It was back in 2002 that the Ontario Ministry of Natural Resources approached Club Navigateur La Ronde and the Timmins Fur Council to be partners on a project to re-establish lake sturgeon population in the upper reach of the Mattagami River near Timmins Ontario. In the Lands and Forest archives of the early 1900s were records of sturgeon spawning activity observed at Wawaitin Falls by a conservation officer of those early years of the Porcupine mining camp. Log drives, dam construction and subsequent operation combined with fisheries led to population drops to unsustainable levels.

In August 2002, 50 adult lake sturgeon between 25 and 35 lbs were taken from the Lower Mattagami River, loaded in aerated tanks and transported 250 km by road to Timmins. These fish had been captured by Ontario Power Generations who were working on a 10 year cycle population evaluation study in the Little Long Generating Complex head pond. The following paragraphs were released by the Public Affairs Officer for the OPG Northeast Group.

During the freshet, most of the ripe walleye and sturgeon resident in the Little Long GS head pond are likely staging near traditional spawning areas upstream of the head pond (Seyler 1997) and would not be vulnerable to entrainment into Adam Creek. When the duration of operation of the control structure is extended, walleye and sturgeon that spawned upstream return to the head pond and would be more susceptible to entrainment. Because mature sturgeon do not spawn in every year (Seyler 1997) and immature sturgeon and walleye probably do not migrate, these fish would remain in the reservoir and be susceptible to entrainment into Adam Creek.
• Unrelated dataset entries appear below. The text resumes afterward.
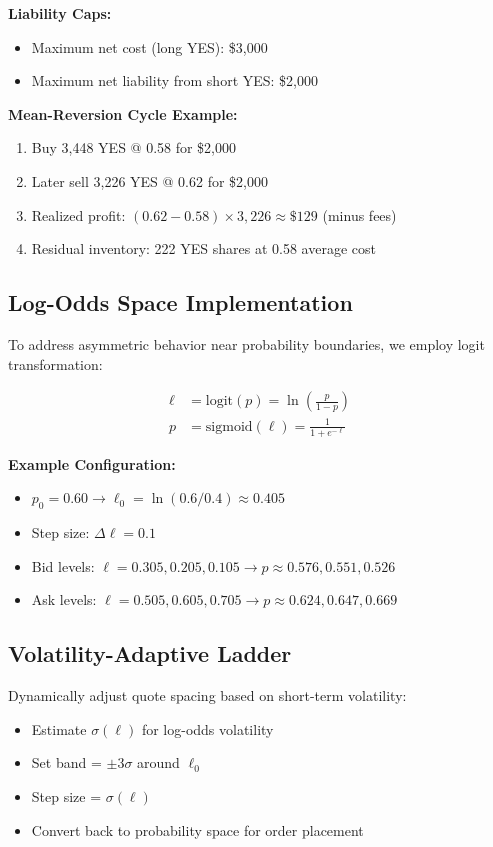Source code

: \documentclass[11pt]{article}
\begin{document}
\textbf{Liability Caps:}
\begin{itemize}
    \item Maximum net cost (long YES): \$3,000
    \item Maximum net liability from short YES: \$2,000
\end{itemize}

\textbf{Mean-Reversion Cycle Example:}
\begin{enumerate}
    \item Buy 3,448 YES @ 0.58 for \$2,000
    \item Later sell 3,226 YES @ 0.62 for \$2,000
    \item Realized profit: $(0.62-0.58) \times 3,226 \approx \$129$ (minus fees)
    \item Residual inventory: 222 YES shares at 0.58 average cost
\end{enumerate}

\subsection{Log-Odds Space Implementation}

To address asymmetric behavior near probability boundaries, we employ logit transformation:

\begin{align}
\ell &= \text{logit}(p) = \ln\left(\frac{p}{1-p}\right) \\
p &= \text{sigmoid}(\ell) = \frac{1}{1+e^{-\ell}}
\end{align}

\textbf{Example Configuration:}
\begin{itemize}
    \item $p_0 = 0.60 \rightarrow \ell_0 = \ln(0.6/0.4) \approx 0.405$
    \item Step size: $\Delta\ell = 0.1$
    \item Bid levels: $\ell = 0.305, 0.205, 0.105 \rightarrow p \approx 0.576, 0.551, 0.526$
    \item Ask levels: $\ell = 0.505, 0.605, 0.705 \rightarrow p \approx 0.624, 0.647, 0.669$
\end{itemize}

\subsection{Volatility-Adaptive Ladder}

Dynamically adjust quote spacing based on short-term volatility:
\begin{itemize}
    \item Estimate $\sigma(\ell)$ for log-odds volatility
    \item Set band = $\pm 3\sigma$ around $\ell_0$
    \item Step size = $\sigma(\ell)$
    \item Convert back to probability space for order placement
\end{itemize}
\end{document}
Since 1990, OPG has conducted an annual sturgeon relocation program that captures sturgeon stranded in isolated pools in the upper portion of Adam Creek and returns them to the Little Long reservoir. The work is done in partnership with Taykwa Tagamou Nation. Sturgeon relocation occurs annually after spring freshet and the spill at Adam Creek ends.

To reduce the stress on sturgeon during weighing, tagging and relocation, OPG’s policy states that a fish cannot be out of the water any longer than 10 minutes. In the rare event that a sturgeon’s survival appears to be unlikely in the judgement of the crew, First Nation members may keep the fish for consumption.

A small spill is provided to cool oxygenated water during spring/summer to potential lake sturgeon trapped in the shallow pools near the gates at Adam Creek until such time that the fish can be safely relocated. This spill will usually require the gate to be opened 5-10 centimeters and can be maintained indefinitely until relocation can occur.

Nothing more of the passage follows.